Provided data.
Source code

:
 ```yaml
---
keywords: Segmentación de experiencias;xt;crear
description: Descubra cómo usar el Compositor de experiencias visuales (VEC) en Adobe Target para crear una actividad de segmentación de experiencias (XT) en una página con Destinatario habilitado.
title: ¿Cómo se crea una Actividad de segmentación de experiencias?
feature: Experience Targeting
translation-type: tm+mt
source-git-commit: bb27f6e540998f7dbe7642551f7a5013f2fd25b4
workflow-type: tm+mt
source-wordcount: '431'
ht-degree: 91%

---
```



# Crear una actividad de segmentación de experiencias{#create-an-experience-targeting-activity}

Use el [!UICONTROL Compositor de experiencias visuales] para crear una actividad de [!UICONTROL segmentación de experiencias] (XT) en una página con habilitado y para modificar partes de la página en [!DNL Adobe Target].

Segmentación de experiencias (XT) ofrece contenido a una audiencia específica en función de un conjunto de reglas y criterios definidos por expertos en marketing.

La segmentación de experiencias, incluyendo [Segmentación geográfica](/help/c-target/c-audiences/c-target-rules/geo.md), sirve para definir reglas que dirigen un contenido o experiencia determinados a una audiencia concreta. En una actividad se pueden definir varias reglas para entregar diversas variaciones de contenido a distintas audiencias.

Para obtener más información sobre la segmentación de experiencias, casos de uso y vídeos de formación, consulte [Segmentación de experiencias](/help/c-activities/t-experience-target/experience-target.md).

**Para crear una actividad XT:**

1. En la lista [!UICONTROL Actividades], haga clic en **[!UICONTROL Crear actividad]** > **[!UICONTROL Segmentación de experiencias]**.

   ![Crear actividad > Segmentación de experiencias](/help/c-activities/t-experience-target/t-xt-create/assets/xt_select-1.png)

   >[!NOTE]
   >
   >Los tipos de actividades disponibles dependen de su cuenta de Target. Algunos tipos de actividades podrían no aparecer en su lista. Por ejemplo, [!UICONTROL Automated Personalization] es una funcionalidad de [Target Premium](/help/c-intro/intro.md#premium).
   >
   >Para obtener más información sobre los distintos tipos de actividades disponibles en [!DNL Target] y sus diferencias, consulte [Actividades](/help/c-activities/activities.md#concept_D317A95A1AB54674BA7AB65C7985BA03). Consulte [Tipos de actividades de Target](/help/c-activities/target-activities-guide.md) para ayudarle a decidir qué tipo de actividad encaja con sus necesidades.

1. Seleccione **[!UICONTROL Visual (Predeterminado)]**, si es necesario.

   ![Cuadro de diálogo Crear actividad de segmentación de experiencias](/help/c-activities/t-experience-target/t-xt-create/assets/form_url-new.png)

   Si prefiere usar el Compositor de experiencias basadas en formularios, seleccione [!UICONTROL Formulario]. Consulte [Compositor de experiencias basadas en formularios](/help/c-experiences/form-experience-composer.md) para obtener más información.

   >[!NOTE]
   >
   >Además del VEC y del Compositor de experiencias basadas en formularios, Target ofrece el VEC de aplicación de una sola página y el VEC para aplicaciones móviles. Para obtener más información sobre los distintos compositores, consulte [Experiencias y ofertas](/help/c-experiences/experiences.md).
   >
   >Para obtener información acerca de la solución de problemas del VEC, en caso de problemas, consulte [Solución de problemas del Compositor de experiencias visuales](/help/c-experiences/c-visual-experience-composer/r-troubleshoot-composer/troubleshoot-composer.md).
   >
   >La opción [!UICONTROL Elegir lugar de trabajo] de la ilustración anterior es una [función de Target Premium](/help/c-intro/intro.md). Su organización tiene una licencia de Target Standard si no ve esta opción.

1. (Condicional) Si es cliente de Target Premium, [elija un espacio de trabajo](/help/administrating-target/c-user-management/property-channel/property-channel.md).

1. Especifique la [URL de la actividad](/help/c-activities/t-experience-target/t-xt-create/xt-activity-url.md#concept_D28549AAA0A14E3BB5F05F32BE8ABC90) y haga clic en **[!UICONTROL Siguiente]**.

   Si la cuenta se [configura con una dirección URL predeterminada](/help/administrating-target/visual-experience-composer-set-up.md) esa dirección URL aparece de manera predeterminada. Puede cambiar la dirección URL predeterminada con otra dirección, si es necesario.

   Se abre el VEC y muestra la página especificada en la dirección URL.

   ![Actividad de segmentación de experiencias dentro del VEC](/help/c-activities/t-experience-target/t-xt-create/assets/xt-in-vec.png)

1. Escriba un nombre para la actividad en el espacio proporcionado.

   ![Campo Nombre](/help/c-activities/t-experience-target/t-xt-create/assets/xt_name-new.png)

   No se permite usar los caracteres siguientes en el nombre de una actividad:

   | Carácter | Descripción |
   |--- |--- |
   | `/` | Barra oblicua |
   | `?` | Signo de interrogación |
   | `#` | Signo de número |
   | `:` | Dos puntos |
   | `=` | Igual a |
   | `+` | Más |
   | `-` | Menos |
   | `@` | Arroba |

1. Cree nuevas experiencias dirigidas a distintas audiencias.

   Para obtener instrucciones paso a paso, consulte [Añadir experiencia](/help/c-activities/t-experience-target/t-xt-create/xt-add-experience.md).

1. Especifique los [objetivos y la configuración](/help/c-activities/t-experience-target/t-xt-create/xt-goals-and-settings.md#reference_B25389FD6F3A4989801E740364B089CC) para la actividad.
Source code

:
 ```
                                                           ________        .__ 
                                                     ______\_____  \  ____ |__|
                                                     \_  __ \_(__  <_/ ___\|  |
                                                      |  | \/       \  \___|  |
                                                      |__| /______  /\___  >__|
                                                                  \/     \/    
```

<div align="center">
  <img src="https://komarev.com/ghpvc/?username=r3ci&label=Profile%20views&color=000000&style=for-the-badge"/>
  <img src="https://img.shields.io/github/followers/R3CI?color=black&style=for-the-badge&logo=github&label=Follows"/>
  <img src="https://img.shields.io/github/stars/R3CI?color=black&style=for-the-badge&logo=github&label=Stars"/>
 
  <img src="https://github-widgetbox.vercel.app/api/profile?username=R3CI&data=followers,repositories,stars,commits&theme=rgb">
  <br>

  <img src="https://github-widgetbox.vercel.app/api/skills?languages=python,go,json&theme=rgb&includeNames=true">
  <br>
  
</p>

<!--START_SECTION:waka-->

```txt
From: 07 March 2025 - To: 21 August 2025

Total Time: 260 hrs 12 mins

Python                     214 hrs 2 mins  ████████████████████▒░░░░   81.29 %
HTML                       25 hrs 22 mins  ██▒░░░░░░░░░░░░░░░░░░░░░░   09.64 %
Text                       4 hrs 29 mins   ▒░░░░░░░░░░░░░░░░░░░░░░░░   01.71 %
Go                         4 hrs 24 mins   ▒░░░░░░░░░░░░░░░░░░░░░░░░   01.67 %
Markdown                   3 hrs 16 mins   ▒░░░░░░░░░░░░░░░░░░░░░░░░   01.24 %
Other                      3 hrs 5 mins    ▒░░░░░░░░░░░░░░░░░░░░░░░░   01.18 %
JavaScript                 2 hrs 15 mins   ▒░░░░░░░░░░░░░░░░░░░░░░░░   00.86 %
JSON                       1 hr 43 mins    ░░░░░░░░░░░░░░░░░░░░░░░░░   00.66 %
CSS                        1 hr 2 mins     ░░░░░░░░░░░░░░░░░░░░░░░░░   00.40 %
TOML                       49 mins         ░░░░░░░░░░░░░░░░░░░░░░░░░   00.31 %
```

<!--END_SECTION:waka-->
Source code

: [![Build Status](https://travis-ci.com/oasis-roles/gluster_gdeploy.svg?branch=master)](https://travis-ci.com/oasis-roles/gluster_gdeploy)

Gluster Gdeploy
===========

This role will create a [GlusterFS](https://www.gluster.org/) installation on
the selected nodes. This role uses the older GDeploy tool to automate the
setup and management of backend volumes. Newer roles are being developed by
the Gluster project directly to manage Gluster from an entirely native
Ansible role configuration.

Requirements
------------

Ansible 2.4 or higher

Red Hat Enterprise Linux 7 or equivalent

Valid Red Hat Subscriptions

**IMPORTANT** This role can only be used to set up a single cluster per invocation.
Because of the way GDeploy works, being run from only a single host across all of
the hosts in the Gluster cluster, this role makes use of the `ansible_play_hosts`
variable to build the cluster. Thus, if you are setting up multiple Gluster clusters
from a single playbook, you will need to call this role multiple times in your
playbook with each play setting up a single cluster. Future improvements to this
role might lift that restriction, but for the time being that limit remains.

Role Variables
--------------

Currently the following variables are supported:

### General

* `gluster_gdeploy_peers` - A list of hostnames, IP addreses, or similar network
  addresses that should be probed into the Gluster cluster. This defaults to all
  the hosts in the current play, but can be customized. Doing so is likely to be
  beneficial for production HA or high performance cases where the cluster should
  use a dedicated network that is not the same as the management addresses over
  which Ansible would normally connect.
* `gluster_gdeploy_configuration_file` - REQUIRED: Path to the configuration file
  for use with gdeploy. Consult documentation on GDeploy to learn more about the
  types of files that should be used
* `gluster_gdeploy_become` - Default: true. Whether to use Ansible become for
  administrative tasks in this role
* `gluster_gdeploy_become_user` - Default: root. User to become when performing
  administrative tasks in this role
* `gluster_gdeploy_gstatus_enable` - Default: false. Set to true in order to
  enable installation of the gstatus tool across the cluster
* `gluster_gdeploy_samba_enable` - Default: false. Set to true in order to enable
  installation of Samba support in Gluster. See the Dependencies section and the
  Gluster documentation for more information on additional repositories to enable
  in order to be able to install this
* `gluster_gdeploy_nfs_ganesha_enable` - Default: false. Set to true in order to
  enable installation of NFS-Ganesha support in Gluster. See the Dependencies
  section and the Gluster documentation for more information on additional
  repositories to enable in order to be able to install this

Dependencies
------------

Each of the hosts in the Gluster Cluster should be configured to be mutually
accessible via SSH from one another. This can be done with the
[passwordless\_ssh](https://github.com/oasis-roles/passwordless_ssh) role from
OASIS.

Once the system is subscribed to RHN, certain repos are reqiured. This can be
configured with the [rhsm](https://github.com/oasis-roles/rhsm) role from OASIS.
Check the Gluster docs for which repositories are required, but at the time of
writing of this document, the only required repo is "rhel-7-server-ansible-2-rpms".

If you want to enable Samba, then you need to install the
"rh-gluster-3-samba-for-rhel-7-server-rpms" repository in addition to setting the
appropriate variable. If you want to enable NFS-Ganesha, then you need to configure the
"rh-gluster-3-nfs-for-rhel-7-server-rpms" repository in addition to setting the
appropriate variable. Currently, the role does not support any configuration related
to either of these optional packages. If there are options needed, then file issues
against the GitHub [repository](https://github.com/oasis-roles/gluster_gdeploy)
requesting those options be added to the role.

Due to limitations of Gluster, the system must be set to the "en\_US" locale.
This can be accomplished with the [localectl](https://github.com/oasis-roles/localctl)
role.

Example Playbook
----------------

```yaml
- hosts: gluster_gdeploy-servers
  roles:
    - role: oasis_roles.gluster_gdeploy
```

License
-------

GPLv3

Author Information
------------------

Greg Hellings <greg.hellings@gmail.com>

What this task involves. Everything starting at the line containing "writing of this" and ending at the line containing "appropriate variable. Currently, the" in the records above should be repeated exactly, and only that.

Answer to this exercise.
writing of this document, the only required repo is "rhel-7-server-ansible-2-rpms".

If you want to enable Samba, then you need to install the
"rh-gluster-3-samba-for-rhel-7-server-rpms" repository in addition to setting the
appropriate variable. If you want to enable NFS-Ganesha, then you need to configure the
"rh-gluster-3-nfs-for-rhel-7-server-rpms" repository in addition to setting the
appropriate variable. Currently, the role does not support any configuration related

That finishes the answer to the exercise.